Russell 'Russ' Thompson, Jr.: He hit a baseball through your attic window... Amy Szalinski: He what? Ronald 'Ron' Thompson: It shouldn't have been closed in the first place. It's a nice day! Russell 'Russ' Thompson, Jr.: We'll get it fixed okay? We'll take it out of his allowance all right? Ronald 'Ron' Thompson: My allowance? Dream on! Russell 'Russ' Thompson, Jr.: Okay, we'll just have dad pay for it huh? Ronald 'Ron' Thompson: We'll take it out of my allowance... Now give me my ball back. Nick Szalinski: Until you pay, no man shall pass. Ronald 'Ron' Thompson: You've got nothing to say about it, *space boy*! Amy Szalinski: Cool it! Nick, take him upstairs and get him his ball. And clean up the mess. Nick Szalinski: What? Amy Szalinski: Do it, Nick! I don't have time to mess around.
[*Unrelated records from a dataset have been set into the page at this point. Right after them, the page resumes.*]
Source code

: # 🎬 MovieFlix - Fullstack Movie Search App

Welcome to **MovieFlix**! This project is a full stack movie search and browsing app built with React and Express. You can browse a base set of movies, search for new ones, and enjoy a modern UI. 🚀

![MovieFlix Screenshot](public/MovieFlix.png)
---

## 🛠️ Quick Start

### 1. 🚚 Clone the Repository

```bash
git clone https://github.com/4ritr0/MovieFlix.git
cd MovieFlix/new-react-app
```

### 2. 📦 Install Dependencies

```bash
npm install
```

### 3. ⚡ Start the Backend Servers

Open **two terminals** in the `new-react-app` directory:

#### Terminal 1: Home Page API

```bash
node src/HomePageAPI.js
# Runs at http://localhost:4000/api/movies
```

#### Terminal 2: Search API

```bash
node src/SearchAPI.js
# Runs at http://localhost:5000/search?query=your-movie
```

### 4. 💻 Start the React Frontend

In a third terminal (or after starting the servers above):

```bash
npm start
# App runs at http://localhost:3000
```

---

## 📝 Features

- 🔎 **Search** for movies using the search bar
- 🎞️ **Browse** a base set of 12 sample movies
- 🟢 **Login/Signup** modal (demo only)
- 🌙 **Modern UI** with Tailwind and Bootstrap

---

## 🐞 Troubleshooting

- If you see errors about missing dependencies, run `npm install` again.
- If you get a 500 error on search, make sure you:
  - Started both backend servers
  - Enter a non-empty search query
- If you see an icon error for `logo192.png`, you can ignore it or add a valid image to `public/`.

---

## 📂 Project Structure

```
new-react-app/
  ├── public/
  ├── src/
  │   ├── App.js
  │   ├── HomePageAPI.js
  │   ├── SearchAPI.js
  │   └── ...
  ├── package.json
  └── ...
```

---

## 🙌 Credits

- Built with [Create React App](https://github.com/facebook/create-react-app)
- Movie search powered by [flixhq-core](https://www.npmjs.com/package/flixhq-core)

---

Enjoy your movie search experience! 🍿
Mae Thompson: Why didn't you tell us earlier? Diane Szalinski: Well, up until now, the machine just... blew things up. Mae Thompson: Are you saying that that machine...? Russell 'Russ' Thompson, Sr.: Blew up my kids? Diane Szalinski, Wayne Szalinski: No, no! Wayne Szalinski: No, if the machine had blown up the kids, there'd be pieces of them everywhere... Diane Szalinski: Wayne! Wayne Szalinski: Sorry, but I'm positive about this. The machine shrunk our kids. Russell 'Russ' Thompson, Sr.: You're the one who needs a shrink, Szalinski. You are a nut case. And I'll tell you something: I have got an air hammer in my attic, and if you did do something to my kids, there's gonna be pieces of you *all over the NEIGHBORHOOD*! Come on, Mae! Wayne Szalinski: I think that went well. Diane Szalinski: I think we should have them over more often.
Mae Thompson: How did this happen? Russell 'Russ' Thompson, Sr.: Let me handle this. How did this happen?
Ron Thompson: What's a river doing in your backyard? Russell 'Russ' Thompson, Jr.: It's not a river, dope. It could be a stream of dog pee, and it would look like a river to us.
Russell 'Russ' Thompson, Sr.: Hey, Szalinski, your lawn's beginning to look like the Amazon. Wayne Szalinski: Yeah, producing oxygen, Russ. We all have to do our part. You know how all the jungles are receding everywhere.